A number characterising the model prediction quality ( goodness of fit ):
R^2 = 1 - \frac{MSE(x, \hat x)}{MSE(x, \bar x)} |
where
x = \{ x_1, \, x_2, \, x_3 , ... x_N \} | observed variable represented by a discrete data set of numerical samples |
---|---|
\hat x = \{ \hat x_1, \, \hat x_2, \, \hat x_3 , ... \hat x_N \} | predictor of variable x, represented by another discrete data set of numerical samples, with the same number of samples N predicted at the same conditions as the original samples \{ x_1, \, x_2, \, x_3 , ... x_N \} |
\bar x | mean value of the variable x, which can be considered as some sort of extreme predictor with zero variability |
MSE(x, \hat x) | mean square error between a variable x and its predictor \hat x |
MSE(x, \bar x) | mean square error between a variable x and its mean value \bar x |
It is similar to Mean Square Error (MSE) but quantifies the model prediction efficiency in normalized way which sometimes is more suitable for computations.

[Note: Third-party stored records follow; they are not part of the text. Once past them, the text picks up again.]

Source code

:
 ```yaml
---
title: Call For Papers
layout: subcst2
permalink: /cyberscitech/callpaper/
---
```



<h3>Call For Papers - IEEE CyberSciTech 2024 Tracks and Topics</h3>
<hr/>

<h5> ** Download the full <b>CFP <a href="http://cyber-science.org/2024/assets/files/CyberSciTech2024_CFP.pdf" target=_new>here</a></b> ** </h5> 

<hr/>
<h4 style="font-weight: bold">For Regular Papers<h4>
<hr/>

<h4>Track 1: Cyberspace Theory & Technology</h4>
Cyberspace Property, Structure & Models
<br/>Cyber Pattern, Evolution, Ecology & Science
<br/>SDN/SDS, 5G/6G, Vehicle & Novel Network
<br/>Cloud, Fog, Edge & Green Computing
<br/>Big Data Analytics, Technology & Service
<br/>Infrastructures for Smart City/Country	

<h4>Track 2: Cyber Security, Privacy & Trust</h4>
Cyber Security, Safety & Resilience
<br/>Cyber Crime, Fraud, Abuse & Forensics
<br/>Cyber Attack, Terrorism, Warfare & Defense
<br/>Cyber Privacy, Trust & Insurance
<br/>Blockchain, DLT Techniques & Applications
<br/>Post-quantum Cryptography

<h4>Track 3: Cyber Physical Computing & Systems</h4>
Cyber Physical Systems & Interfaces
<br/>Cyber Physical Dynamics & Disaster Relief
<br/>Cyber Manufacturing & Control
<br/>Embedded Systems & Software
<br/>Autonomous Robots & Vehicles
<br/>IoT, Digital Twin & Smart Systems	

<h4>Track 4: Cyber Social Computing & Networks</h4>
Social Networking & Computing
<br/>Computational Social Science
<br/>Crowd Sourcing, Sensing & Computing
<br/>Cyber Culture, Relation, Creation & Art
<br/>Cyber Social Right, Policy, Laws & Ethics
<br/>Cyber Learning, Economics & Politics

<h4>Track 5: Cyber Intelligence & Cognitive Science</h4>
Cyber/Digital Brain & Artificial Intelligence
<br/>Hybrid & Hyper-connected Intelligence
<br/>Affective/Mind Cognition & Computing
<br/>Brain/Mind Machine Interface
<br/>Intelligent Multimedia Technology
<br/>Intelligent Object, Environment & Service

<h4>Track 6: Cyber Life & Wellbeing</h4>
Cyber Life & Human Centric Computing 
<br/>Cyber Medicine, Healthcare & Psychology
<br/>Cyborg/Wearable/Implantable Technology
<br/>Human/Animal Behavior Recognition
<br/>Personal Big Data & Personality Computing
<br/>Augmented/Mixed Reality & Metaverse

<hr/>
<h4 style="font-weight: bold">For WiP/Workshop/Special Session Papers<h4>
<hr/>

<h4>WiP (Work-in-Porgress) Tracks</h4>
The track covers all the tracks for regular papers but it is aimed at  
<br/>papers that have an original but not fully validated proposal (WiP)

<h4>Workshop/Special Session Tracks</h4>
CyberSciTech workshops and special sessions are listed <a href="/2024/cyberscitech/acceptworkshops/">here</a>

The coefficient of determination R^2 normally ranges between :
- 0, indicating that prediction error is within the variance of the observed variable around its mean value
and
- 1, indicating a fine fit, fairly reproducing the variability of the x
The
R^2 values falling outside the above range indicate a substantial mismatch between variable
x and model prediction
\hat x and have a meaning that gap between predicted and actual values is higher than the variance of the actual data.